The Legacy of Mark Lombardi: An Interview with Patricia Goldstone (Huffpost)
Patricia Goldstone is a journalist, national award-winning playwright, and author of Interlock: Art, Conspiracy, and the Shadow Worlds of Mark Lombardi. Interlock is the first comprehensive biography of the acclaimed and controversial artist Mark Lombardi, who was found hanged in his studio in March 2000. After two days of desultory investigation, the police declared his death a suicide. Lombardi is known in art circles as the first artist to “do metadata” and, possibly, the first great artist of the 21st century. His influence lives on, not only the art world but in the worlds of computer science and cyber-security.

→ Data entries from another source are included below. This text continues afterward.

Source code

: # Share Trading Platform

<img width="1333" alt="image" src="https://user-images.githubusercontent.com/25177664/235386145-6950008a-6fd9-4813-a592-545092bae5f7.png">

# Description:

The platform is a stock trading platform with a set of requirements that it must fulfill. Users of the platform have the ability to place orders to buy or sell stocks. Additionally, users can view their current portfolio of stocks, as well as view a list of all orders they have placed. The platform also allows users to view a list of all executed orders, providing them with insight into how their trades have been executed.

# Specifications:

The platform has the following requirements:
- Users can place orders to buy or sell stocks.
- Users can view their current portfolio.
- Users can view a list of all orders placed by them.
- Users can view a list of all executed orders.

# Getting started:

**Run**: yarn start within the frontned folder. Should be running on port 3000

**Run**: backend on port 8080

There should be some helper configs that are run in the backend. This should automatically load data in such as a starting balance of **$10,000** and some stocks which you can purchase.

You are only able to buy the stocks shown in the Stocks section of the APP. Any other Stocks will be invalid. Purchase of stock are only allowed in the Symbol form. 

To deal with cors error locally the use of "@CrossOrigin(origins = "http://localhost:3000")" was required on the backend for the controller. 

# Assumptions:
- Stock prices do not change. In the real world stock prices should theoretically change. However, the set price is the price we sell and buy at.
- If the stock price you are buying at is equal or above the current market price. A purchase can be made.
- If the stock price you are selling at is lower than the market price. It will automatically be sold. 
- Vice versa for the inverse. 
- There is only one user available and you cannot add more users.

Let’s start by asking - what made you write the book?
It was one of those “Ah-ha!” moments. I saw a piece about Lombardi in the Wall Street Journal a year after his death. What drew my eye was one of those cute little pencil sketches the Journal does so well— There was this goofy-looking artist foreground, with one of his drawings raying out behind his head. I squinted at the drawing, trying to make it out, and said “Ah-ha! That’s an interlock! How strange — here’s one of our nation’s preeminent business journals, and they’re not even making hay out of the fact that here was an artist who made art out of what’s essentially an accounting tool, a form of flowchart tracing overly-cosy relationships between boards of directors.” So I clipped it and filed it away in my oddities files, and didn’t look at it again until I was finished with the book I was working on. By then it was 2007, and the financial tiles were coming off the ceiling. I started wondering if what Lombardi did had any connection to the financial crisis which was engulfing us, and that’s when I began writing INTERLOCK.

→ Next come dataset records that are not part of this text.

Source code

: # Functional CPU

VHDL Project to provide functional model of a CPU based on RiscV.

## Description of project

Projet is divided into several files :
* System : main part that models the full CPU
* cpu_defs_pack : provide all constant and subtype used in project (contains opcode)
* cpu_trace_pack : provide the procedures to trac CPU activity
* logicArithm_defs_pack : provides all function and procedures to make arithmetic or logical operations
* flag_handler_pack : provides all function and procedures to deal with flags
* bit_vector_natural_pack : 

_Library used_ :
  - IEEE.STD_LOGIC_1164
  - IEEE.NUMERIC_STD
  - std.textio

Is there anything you’ve learned about Lombardi that you’d like to share that isn’t in the book?
Well, actually there’s a very direct link between Lombardi’s work and the 2007-2008 financial crisis, what might be called the “grand interlock.” Interlocks typically take years if not decades to complete. You have to follow them from the base to the top of a kind of pyramid, where the top players finally emerge. Lombardi, tragically, didn’t live to see that, but it’s the subject of the book I’ve been working on.

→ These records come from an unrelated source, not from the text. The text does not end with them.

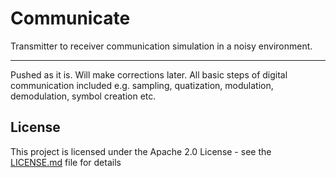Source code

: # Communicate
Transmitter to receiver communication simulation in a noisy environment. 

---------------------------------------

Pushed as it is. Will make corrections later. All basic steps of digital communication included e.g. sampling, quatization, modulation, demodulation, symbol creation etc.

## License
This project is licensed under the Apache 2.0 License - see the [LICENSE.md](LICENSE.md) file for details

How does the art of Mark Lombardi resonate in today’s world?
He was the first artist to do metadata, but more than that, he created a continuous visual history of the interconnections between intelligence, organized crime, corporations and governments in the offshore, unregulated reaches of what is commonly called the shadow banking business; and the bubbles, scandals, and crashes it has caused. The shady middlemen who connect one drawing, or rather one scandal etc. to the next in his series of 26 monumental-sized works shed a lot of light on the counterintelligence crisis now engulfing the FBI in the wake of Trump’s Russian debacle.
It’s a kind of visual Wikileaks Lombardi made, long before Julian Assange and Ed Snowden came along, and it’s enormously empowering. You don’t have to be a quant analyst to figure out what’s going on. The narrative takes over, and makes sense out of the mystification of numbers. He’s even recognized for doing that in the computer science world, where’s he’s considered a pioneer in social network analysis and visual narrative, the technique by which supercomputers like those used by the NSA can, in theory, make huge data sets comprehensible. In fact, one of the scientists I interviewed at Tim Berners-Lee’s CSAIL lab at MIT told me that Peter Thiel’s Palantir platform is actually Mark Lombardi’s legacy. I don’t know how comfortable Mark would have been with that, given his own decidedly leftward political orientation. I feel he was very much like one of the scientists who worked on the atom bomb, unleashing a force which could be used for good or for ill. Given the cyber-surveillance we’re now living under — and the catastrophic breaches which have just occurred — I fear the scales are unfortunately tipping towards the bad side.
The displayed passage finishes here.